**AIM OF THE TASK:** Scan the records below for lines with the word "pero", then state how many you find and nothing else.
· · · · · · ·
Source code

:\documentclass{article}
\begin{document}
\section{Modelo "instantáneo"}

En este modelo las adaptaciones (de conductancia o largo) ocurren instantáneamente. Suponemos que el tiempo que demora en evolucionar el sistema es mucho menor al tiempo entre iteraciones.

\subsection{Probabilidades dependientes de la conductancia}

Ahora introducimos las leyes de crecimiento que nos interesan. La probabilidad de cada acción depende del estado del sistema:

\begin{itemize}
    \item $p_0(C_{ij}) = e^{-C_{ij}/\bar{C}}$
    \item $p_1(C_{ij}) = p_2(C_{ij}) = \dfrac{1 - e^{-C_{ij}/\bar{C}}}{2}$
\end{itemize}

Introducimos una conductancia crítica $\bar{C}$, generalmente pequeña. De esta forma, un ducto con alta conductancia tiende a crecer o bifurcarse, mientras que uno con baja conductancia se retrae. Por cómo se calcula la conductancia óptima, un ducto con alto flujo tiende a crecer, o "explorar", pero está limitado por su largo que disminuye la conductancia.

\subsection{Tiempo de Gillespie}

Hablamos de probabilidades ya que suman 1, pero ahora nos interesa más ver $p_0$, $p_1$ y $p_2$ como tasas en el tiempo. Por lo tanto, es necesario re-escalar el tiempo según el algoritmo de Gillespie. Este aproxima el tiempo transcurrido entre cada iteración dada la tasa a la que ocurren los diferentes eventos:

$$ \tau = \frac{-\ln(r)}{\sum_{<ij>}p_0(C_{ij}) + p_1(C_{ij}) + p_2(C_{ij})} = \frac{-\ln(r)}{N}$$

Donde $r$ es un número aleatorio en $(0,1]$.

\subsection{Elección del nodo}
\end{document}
· · · · · · ·
**RESULT OF THIS TASK:** 2